What is required: Retype, word for word, every line of the records below starting at the one that contains "- **Database**: SQLite" and ending at the one that contains "MIT License"; include both of those lines and nothing more.

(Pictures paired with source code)

——

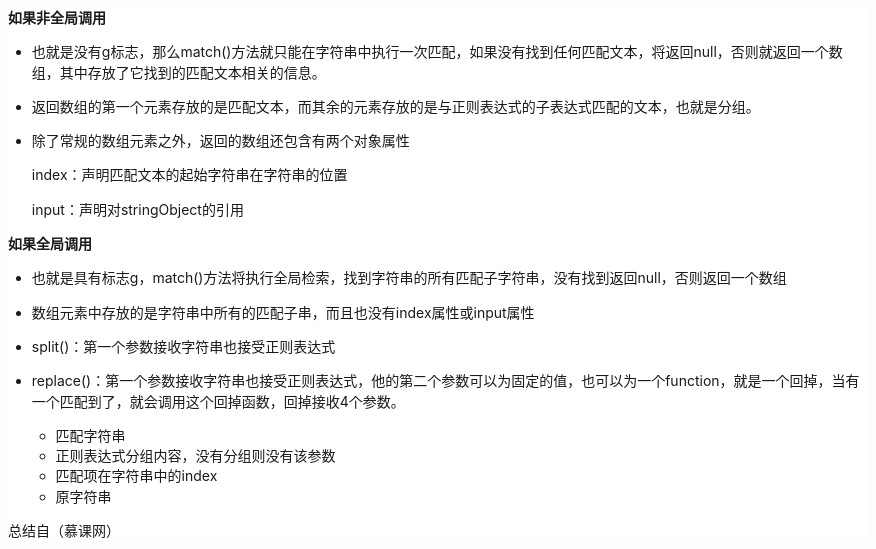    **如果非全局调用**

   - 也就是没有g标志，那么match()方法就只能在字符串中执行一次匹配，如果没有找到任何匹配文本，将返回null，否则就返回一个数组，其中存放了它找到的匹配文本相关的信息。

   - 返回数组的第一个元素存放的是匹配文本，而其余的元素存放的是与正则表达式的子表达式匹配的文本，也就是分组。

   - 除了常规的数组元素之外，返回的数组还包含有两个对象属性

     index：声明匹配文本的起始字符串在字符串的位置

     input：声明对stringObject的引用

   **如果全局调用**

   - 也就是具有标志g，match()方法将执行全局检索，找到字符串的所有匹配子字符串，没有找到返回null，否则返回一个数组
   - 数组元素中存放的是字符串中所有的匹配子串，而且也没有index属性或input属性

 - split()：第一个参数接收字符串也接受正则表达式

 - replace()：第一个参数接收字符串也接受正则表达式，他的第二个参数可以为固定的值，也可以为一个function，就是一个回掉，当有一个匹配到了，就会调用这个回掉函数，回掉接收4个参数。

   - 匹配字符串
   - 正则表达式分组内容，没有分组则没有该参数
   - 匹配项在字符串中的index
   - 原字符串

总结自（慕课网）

——

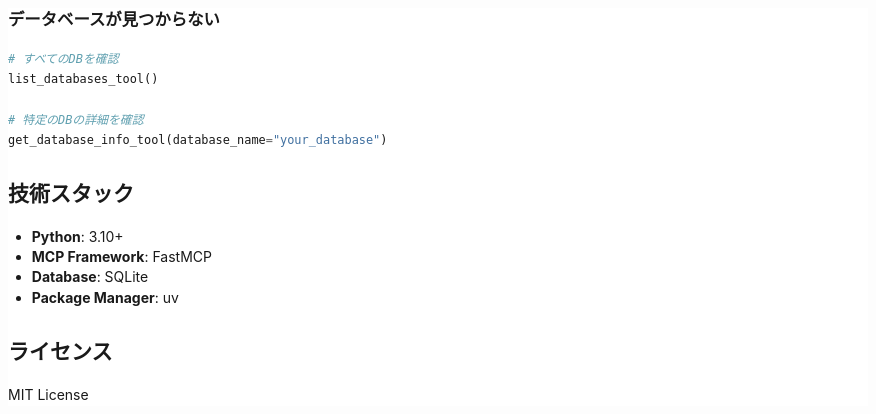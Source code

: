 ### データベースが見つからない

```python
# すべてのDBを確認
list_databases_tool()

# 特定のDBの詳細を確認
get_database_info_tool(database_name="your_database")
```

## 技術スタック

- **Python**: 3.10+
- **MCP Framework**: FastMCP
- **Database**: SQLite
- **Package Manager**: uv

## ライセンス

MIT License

——

Response to the task:
- **Database**: SQLite
- **Package Manager**: uv

## ライセンス

MIT License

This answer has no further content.